Some context: A scary trend examined more closely.
Researchers at Virginia Commonwealth University and Children's Hospital in Richmond previously revealed that death rates among children and adolescents increased 18% between 2019 and 2021. Injury-related deaths grew so dramatically that they eclipsed all improvements in terms of public health.
The team, seeking to delve deeper into this troubling trend, obtained death certificate data from the Centers for Disease Control and Prevention's public WONDER database and stratified it by race, ethnicity, and cause for children aged 1 and 19 years old. They found that Black and American Indian/Alaska Native children were not only dying at significantly higher rates than white children, but the disparities – which had been improving through 2013 – were widening.
The data also revealed that while infant mortality rates overall worsened around 2020, rates for Black, Native American and Hispanic children had begun to increase much earlier, around 2014.
Between 2014 and 2020, death rates for Black children and adolescents increased by about 37%, and for Native American youth by about 22%, compared to less than 5% for white youth.
“We knew we would find disparities, but certainly not that large,” said Dr. Steven Woolf, a professor of family medicine at the VCU School of Medicine, who worked on the research. “We were shocked.”
The numbers: Injuries, particularly those caused by firearms, are at the root of the disparities.
Racial and ethnic disparities were more dramatic when injuries were isolated from other causes of death. For example, Black children died from homicide at a rate 10 times higher than White children between 2016 and 2020. When the study's lead author, Dr. Elizabeth Wolf, an associate professor of pediatrics at the VCU School of Medicine, compared accidents to intentional injuries, sobering realities about the mental health crisis emerged.
Native American children died by suicide at more than double the rate of white children, whose rate was already high.
“As a pediatrician, this really blew me away,” she said.
Gun-related deaths, including accidents, homicides, and suicides, were two to four times higher among Black and Native American youth than white youth, and the risk of dying from gun-related injuries was more than doubled among youth blacks and Native Americans. between 2013 and 2020.
The researchers also drew attention to disparities in other causes of death: Native American children died of pneumonia and influenza at three times the rate of white children, for example, and black children died of asthma at a rate nearly eight times higher than that of white children.

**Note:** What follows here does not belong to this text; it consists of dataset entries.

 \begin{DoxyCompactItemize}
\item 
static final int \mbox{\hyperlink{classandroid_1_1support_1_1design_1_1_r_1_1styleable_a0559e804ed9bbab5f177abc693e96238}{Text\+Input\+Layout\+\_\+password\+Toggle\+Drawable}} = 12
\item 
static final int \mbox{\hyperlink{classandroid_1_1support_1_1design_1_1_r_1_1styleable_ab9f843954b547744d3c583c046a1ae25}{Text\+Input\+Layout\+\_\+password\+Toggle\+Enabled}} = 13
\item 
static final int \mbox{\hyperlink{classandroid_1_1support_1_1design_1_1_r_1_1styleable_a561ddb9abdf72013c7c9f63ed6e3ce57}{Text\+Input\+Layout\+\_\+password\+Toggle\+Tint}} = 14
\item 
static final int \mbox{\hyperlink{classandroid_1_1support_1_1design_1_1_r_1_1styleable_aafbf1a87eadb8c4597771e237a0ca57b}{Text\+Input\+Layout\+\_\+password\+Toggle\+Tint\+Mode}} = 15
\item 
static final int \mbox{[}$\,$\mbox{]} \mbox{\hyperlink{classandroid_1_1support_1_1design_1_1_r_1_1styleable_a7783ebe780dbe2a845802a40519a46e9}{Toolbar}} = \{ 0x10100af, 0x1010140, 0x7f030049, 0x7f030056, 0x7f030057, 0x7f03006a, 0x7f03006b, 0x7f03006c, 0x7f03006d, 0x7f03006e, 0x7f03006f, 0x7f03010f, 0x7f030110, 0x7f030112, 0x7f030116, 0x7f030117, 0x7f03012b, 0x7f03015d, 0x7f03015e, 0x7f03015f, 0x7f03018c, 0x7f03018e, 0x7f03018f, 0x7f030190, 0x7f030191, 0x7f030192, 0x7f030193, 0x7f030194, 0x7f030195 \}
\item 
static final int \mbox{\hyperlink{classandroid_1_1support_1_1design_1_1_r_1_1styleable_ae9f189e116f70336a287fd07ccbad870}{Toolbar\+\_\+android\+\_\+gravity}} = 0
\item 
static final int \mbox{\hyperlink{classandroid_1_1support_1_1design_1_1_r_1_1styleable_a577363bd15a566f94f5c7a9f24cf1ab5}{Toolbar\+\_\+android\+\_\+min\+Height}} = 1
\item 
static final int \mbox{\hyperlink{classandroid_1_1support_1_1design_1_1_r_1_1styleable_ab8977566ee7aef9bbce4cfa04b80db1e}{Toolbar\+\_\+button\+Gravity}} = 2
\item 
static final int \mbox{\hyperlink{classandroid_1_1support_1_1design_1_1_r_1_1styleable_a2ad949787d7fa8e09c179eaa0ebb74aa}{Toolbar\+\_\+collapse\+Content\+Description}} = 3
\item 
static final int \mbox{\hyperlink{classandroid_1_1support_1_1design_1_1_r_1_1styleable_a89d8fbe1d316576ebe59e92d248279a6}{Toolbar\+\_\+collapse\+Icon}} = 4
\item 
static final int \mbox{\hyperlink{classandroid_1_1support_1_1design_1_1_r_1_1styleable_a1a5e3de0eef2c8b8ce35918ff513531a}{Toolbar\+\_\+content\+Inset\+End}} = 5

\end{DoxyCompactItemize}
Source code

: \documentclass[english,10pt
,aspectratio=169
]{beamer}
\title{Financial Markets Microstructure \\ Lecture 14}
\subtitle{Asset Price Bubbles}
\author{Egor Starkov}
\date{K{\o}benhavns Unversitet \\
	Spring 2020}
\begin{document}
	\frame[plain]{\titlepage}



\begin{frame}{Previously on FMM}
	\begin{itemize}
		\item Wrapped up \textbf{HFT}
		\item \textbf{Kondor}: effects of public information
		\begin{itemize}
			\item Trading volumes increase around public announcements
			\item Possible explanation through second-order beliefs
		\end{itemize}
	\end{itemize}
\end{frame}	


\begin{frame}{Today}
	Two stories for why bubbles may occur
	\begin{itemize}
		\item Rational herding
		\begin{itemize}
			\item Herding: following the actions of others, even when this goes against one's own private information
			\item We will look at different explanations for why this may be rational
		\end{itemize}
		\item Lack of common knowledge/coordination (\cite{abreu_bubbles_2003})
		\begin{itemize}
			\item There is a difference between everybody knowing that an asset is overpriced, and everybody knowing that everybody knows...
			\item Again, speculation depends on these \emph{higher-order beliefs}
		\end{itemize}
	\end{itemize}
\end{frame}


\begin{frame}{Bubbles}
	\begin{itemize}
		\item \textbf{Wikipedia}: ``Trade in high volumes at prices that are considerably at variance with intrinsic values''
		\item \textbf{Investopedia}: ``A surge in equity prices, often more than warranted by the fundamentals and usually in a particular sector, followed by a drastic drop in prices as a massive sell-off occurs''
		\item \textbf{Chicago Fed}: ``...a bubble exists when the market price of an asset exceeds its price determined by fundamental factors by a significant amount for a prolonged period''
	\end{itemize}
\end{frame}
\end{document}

What happens next: Deeper research and policy changes.
This particular study did not examine all of the variables that contribute to the causes of childhood illness, injury, and death. Dr. Wolf hopes the paper will serve as a “wake-up call” and spur researchers to examine the underlying factors.
Understanding the reasons for the increase in traffic deaths, for example, could determine whether redesigned intersections or campaigns targeting seat belt use would be the most effective intervention for a specific group.
For other child deaths, access to care is a likely factor, as black children with circulatory diseases are less likely to receive transplants and less likely to have a successful procedure than white children. Asthma-related illnesses and deaths are likely to be influenced by access to interventions such as inhalers, as well as socioeconomic and environmental factors such as air pollution.
At the same time, Dr. Woolf said, policymakers should not “wait for further research to identify obvious next steps,” including support for children's mental health and tougher gun laws. Public perceptions of gun violence among children are often focused on school shootings, he said, but statistically speaking, “the vast majority occur in communities across our country – day by day, one by one.”